[Record set Boundary: Start]
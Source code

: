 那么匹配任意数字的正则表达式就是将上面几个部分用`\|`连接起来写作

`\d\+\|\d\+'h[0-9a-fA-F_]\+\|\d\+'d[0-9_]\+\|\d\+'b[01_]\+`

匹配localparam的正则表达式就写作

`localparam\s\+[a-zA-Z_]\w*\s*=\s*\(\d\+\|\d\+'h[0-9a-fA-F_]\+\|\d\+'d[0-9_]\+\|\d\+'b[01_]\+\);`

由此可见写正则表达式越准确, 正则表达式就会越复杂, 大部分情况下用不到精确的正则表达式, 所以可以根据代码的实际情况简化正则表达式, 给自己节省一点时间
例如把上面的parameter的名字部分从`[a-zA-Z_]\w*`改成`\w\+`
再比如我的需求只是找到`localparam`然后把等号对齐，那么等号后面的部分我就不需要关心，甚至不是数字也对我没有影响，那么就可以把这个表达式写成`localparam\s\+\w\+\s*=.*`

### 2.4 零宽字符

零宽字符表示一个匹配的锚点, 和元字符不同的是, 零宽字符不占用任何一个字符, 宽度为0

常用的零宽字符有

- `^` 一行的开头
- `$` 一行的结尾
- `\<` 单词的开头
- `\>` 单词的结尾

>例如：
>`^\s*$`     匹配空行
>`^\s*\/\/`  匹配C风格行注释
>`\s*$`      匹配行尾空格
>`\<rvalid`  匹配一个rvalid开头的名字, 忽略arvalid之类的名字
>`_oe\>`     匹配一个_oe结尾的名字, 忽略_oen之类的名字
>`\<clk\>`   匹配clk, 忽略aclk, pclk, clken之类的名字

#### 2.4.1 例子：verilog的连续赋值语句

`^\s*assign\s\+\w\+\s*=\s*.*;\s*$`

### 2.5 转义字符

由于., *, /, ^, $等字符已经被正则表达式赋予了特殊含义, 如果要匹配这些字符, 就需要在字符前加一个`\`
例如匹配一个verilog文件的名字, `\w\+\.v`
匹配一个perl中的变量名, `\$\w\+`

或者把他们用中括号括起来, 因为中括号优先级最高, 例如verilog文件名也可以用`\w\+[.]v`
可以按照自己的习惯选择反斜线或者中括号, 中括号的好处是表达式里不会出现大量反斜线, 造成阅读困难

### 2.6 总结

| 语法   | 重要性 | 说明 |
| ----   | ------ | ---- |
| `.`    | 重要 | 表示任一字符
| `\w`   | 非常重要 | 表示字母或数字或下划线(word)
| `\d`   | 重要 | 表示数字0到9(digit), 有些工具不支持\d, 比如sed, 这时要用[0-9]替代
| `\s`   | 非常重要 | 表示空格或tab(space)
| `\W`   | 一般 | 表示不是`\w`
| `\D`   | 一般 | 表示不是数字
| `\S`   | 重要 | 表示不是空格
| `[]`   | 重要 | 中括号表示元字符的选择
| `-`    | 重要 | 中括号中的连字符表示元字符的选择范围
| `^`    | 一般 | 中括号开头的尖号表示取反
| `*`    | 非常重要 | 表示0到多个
[Record set Boundary: End]
■ **Action item**
Transcribe every entry exactly, omitting nothing.

■ **Answer section**
Source code

: 那么匹配任意数字的正则表达式就是将上面几个部分用`\|`连接起来写作

`\d\+\|\d\+'h[0-9a-fA-F_]\+\|\d\+'d[0-9_]\+\|\d\+'b[01_]\+`

匹配localparam的正则表达式就写作

`localparam\s\+[a-zA-Z_]\w*\s*=\s*\(\d\+\|\d\+'h[0-9a-fA-F_]\+\|\d\+'d[0-9_]\+\|\d\+'b[01_]\+\);`

由此可见写正则表达式越准确, 正则表达式就会越复杂, 大部分情况下用不到精确的正则表达式, 所以可以根据代码的实际情况简化正则表达式, 给自己节省一点时间
例如把上面的parameter的名字部分从`[a-zA-Z_]\w*`改成`\w\+`
再比如我的需求只是找到`localparam`然后把等号对齐，那么等号后面的部分我就不需要关心，甚至不是数字也对我没有影响，那么就可以把这个表达式写成`localparam\s\+\w\+\s*=.*`

### 2.4 零宽字符

零宽字符表示一个匹配的锚点, 和元字符不同的是, 零宽字符不占用任何一个字符, 宽度为0

常用的零宽字符有

- `^` 一行的开头
- `$` 一行的结尾
- `\<` 单词的开头
- `\>` 单词的结尾

>例如：
>`^\s*$`     匹配空行
>`^\s*\/\/`  匹配C风格行注释
>`\s*$`      匹配行尾空格
>`\<rvalid`  匹配一个rvalid开头的名字, 忽略arvalid之类的名字
>`_oe\>`     匹配一个_oe结尾的名字, 忽略_oen之类的名字
>`\<clk\>`   匹配clk, 忽略aclk, pclk, clken之类的名字

#### 2.4.1 例子：verilog的连续赋值语句

`^\s*assign\s\+\w\+\s*=\s*.*;\s*$`

### 2.5 转义字符

由于., *, /, ^, $等字符已经被正则表达式赋予了特殊含义, 如果要匹配这些字符, 就需要在字符前加一个`\`
例如匹配一个verilog文件的名字, `\w\+\.v`
匹配一个perl中的变量名, `\$\w\+`

或者把他们用中括号括起来, 因为中括号优先级最高, 例如verilog文件名也可以用`\w\+[.]v`
可以按照自己的习惯选择反斜线或者中括号, 中括号的好处是表达式里不会出现大量反斜线, 造成阅读困难

### 2.6 总结

| 语法   | 重要性 | 说明 |
| ----   | ------ | ---- |
| `.`    | 重要 | 表示任一字符
| `\w`   | 非常重要 | 表示字母或数字或下划线(word)
| `\d`   | 重要 | 表示数字0到9(digit), 有些工具不支持\d, 比如sed, 这时要用[0-9]替代
| `\s`   | 非常重要 | 表示空格或tab(space)
| `\W`   | 一般 | 表示不是`\w`
| `\D`   | 一般 | 表示不是数字
| `\S`   | 重要 | 表示不是空格
| `[]`   | 重要 | 中括号表示元字符的选择
| `-`    | 重要 | 中括号中的连字符表示元字符的选择范围
| `^`    | 一般 | 中括号开头的尖号表示取反
| `*`    | 非常重要 | 表示0到多个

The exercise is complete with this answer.